▸ YOUR INSTRUCTIONS: If a line in the records below holds the word "started", copy it.
*** Opening STORED DATA ***
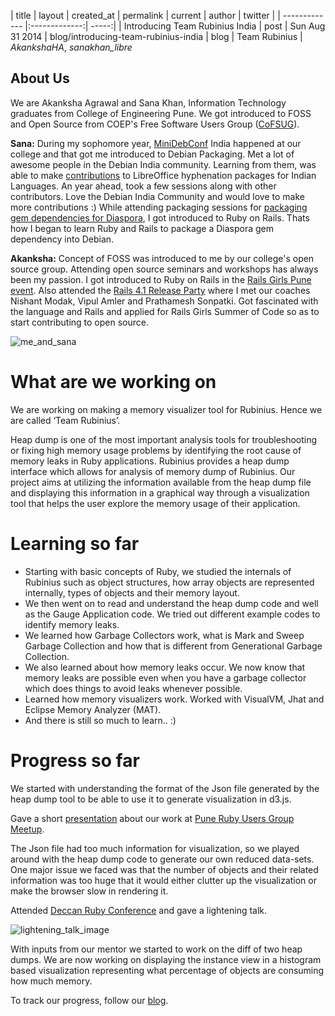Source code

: 
| title      | layout         | created_at  | permalink | current | author | twitter |
| ------------- |:-------------:| -----:|
|  Introducing Team Rubinius India    | post | Sun Aug 31 2014 | blog/introducing-team-rubinius-india | blog | Team Rubinius | _AkankshaHA_, _sanakhan_libre_

## About Us

We are Akanksha Agrawal and Sana Khan, Information Technology graduates from College of Engineering Pune. We got introduced to FOSS and Open Source from COEP's Free Software Users Group ([CoFSUG](http://foss.coep.org.in/fosslab/cofsug.html)). 

**Sana:**  During my sophomore year, [MiniDebConf](https://wiki.debian.org/DebianIndia/MiniDebConf2010) India happened at our college and that got me introduced to Debian Packaging. Met a lot of awesome people in the Debian India community. Learning from them, was able to make [contributions](https://qa.debian.org/developer.php?login=sanakhan2011@gmail.com) to LibreOffice hyphenation packages for Indian Languages. An year ahead, took a few sessions along with other contributors. Love the Debian India Community and would love to make more contributions :) While attending packaging sessions for [packaging gem dependencies for Diaspora](https://wiki.debian.org/Diaspora/Packaging/Sessions), I got introduced to Ruby on Rails. Thats how I began to learn Ruby and Rails to package a Diaspora gem dependency into Debian.

**Akanksha:** Concept of FOSS was introduced to me by our college's open source group. Attending open source seminars and workshops has always been my passion. I got introduced to Ruby on Rails in the [Rails Girls Pune event](http://blog.joshsoftware.com/2013/08/30/railsgirls-pune-the-gold-and-the-beautiful/). Also attended the [Rails 4.1 Release Party](https://twitter.com/vipulnsward/status/459971085128040448/photo/1) where I met our coaches Nishant Modak, Vipul Amler and Prathamesh Sonpatki. Got fascinated with the language and Rails and applied for Rails Girls Summer of Code so as to start contributing to open source. 

![me_and_sana](https://cloud.githubusercontent.com/assets/2115379/4102379/a91b12dc-3126-11e4-97c2-72be345214be.JPG "me_and_sana")

# What are we working on

We are working on making a memory visualizer tool for Rubinius. Hence we are called ‘Team Rubinius’. 

Heap dump is one of the most important analysis tools for troubleshooting or fixing high memory usage problems by identifying the root cause of memory leaks in Ruby applications. Rubinius provides a heap dump interface which allows for analysis of memory dump of Rubinius. Our project aims at utilizing the information available from the heap dump file and displaying this information in a graphical way through a visualization tool that helps the user explore the memory usage of their application. 

# Learning so far

* Starting with basic concepts of Ruby, we studied the internals of Rubinius such as object structures, how array objects are represented internally, types of objects and their memory layout.
* We then went on to read and understand the heap dump code and well as the Gauge Application code. We tried out different example codes to identify memory leaks.
* We learned how Garbage Collectors work, what is Mark and Sweep Garbage Collection and how that is different from Generational Garbage Collection.
* We also learned about how memory leaks occur. We now know that memory leaks are possible even when you have a garbage collector which does things to avoid leaks whenever possible. 
* Learned how memory visualizers work. Worked with VisualVM, Jhat and Eclipse Memory Analyzer (MAT).
* And there is still so much to learn.. :)

# Progress so far

We started with understanding the format of the Json file generated by the heap dump tool to be able to use it to generate visualization in d3.js. 

Gave a short [presentation](http://www.slideshare.net/akankshaaha/prug-rubinius-presentation) about our work at [Pune Ruby Users Group Meetup](http://www.meetup.com/PuneRailsMeetup/events/192782212/).

The Json file had too much information for visualization, so we played around with the heap dump code to generate our own reduced data-sets. One major issue we faced was that the number of objects and their related information was too huge that it would either clutter up the visualization or make the browser slow in rendering it. 

Attended [Deccan Ruby Conference](http://www.deccanrubyconf.org/) and gave a lightening talk.

![lightening_talk_image](https://cloud.githubusercontent.com/assets/2115379/4102383/ca4300dc-3126-11e4-9a0b-017ff06a72aa.jpg "Lightening_Talk")

With inputs from our mentor we started to work on the diff of two heap dumps. We are now working on displaying the instance view in a histogram based visualization representing what percentage of objects are consuming how much memory.

To track our progress, follow our [blog](http://teamrubiniusrgsoc14.blogspot.in/).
*** Closing STORED DATA ***
▸ WRITTEN ANSWER:
We started with understanding the format of the Json file generated by the heap dump tool to be able to use it to generate visualization in d3.js. 
With inputs from our mentor we started to work on the diff of two heap dumps. We are now working on displaying the instance view in a histogram based visualization representing what percentage of objects are consuming how much memory.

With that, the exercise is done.